Count how many lines in the data below include "wird". Answer with the number only.

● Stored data
──────────────────────────────

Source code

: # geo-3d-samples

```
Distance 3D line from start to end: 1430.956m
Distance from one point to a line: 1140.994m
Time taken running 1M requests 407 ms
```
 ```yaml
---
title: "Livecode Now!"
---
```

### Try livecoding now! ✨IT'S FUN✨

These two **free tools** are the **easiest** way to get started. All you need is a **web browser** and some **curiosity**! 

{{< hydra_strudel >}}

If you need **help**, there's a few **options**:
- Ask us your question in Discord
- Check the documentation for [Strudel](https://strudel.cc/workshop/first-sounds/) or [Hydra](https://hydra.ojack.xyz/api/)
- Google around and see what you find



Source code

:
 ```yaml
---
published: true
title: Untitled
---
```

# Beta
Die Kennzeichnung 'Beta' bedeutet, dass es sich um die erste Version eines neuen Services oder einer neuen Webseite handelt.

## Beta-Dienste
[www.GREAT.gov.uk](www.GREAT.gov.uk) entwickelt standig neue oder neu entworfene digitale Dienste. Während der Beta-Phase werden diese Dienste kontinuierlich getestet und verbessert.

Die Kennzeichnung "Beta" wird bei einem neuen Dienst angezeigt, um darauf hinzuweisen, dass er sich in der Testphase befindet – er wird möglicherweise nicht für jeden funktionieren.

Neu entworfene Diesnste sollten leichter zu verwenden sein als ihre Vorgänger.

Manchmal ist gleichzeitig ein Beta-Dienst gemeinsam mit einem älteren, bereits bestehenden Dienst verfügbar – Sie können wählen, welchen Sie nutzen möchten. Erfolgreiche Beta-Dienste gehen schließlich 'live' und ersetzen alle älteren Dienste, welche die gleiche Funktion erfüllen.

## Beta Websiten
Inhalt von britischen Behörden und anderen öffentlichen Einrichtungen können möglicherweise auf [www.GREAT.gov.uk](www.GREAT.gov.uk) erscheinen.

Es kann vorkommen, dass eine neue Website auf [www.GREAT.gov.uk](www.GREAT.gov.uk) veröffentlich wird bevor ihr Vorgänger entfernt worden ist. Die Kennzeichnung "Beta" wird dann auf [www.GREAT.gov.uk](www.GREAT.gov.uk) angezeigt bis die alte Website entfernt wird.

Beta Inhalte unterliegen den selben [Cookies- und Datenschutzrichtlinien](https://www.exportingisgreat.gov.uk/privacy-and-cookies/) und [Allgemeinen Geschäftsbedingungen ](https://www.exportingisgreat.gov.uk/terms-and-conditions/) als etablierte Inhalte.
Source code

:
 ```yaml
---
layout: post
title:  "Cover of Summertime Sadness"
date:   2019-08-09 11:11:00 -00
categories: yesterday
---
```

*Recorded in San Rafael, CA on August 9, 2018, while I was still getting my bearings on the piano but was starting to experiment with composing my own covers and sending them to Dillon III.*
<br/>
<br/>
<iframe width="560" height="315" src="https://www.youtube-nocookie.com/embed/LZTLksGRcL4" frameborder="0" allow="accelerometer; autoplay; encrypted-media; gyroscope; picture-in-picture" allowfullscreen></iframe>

──────────────────────────────

● Answer to the exercise
2